1 Killing site(s)
Leonid R., born in 1930, recalls: “I had a Jewish neighbor. She was a tailor. She had two children that were about 3 or 4 years old. They were hiding in the field where I was grazing the cows. I brought her some food. This lasted for about 2 weeks. But after it started to get cold, she didn’t have a choice, so she went to the execution voluntarily. They were killed at the same place as the other Jews.” (Testimony n°1642, interviewed in Kozak on April 26th, 2013)
“In May 1942, a special German punitive detachment arrived in the district of Korets. With the assistance of the head of the German police, they organized the rounding up of Soviet citizens, including men, women, children, and the elderly in the market place. The Germans and armed policemen entered into the houses and apartments of Soviet civilians, mostly Jewish citizens, chased them out of their homes, surrounded them, and brought them to the market square. Those who did not want to obey were beaten with sticks, and those who tried to escape were shot on the spot. Those people were supposed to be taken somewhere to work. The Germans gathered 2,500 civilians and transported them to Kozak’s forest where they shot them and buried them in a ditch.

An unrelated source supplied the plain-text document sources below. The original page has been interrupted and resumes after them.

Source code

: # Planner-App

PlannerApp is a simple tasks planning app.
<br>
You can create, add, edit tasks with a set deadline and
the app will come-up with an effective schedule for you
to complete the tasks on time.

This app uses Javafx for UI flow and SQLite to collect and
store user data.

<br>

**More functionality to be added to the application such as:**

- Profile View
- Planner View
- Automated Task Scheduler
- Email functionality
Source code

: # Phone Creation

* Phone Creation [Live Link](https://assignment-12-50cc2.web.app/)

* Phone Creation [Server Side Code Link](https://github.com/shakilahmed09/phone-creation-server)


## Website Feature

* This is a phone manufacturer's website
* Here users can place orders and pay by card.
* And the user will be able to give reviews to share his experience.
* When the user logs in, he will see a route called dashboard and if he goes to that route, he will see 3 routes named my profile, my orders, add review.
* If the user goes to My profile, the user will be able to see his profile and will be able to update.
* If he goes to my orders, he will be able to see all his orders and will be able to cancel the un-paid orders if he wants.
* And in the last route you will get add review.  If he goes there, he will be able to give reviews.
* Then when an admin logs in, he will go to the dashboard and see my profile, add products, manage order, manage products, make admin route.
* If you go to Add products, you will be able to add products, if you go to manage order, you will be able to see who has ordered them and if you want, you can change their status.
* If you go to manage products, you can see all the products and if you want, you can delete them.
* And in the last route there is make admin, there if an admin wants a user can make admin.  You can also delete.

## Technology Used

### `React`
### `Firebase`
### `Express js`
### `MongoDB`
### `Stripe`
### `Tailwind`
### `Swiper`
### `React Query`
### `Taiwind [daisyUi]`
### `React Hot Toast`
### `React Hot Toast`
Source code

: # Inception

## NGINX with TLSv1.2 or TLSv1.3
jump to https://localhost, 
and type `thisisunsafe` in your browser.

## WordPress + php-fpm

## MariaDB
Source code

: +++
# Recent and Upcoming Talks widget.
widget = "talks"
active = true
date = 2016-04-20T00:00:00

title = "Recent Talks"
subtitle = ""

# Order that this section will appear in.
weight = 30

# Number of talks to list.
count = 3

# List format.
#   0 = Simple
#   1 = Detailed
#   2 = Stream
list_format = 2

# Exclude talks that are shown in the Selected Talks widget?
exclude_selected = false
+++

The victims were undressed, their clothes were carried away.
An incline had been made in a corner of the ditch so people could go down into it alive. They knelt down against the wall of the pit. According to the witnesses requisitioned to bury the victims, and according to the number of skulls, more than 1,500 people were shot in each pit. In all – inside the 3 different pits – 4,500 Soviet citizens were killed.” [Final act drawn up by the State Extraordinary Commission in 1945; RG.22.002. 7021-71-54]
Kozak is located 75km east of Rivne. The first records of the village date back to 1629. The village was a part of Poland until 1939. A couple of Jewish families lived in the village according to the local residents; however, we know that the majority of Jews lived in the town of Korets, located 6km away. According to the census of 1921, 4,120 Jews lived in Korets. By 1937, the Jewish population had increased up to 4,895 Jews who represented 75% of the total population. Most of the Jews were traders or artisans. There were at least 84 Jewish shops in the town. Under the Soviet rule the artisans were united in cooperatives or artisanal associations. Many Jews owned local industries. There were 3 mead breweries, 2 steam mills, 2 cloth factories, 2 beer depots, a tannery, and 3 timber yards. In 1910, there were 15 synagogues. In the 1920s and 1930s, branches of various Jewish parties and organizations operated in Korets. The village of Kalynivka was occupied by the German forces in the end of July, 1941. Kozak was occupied by the German forces in the beginning of July, 1941.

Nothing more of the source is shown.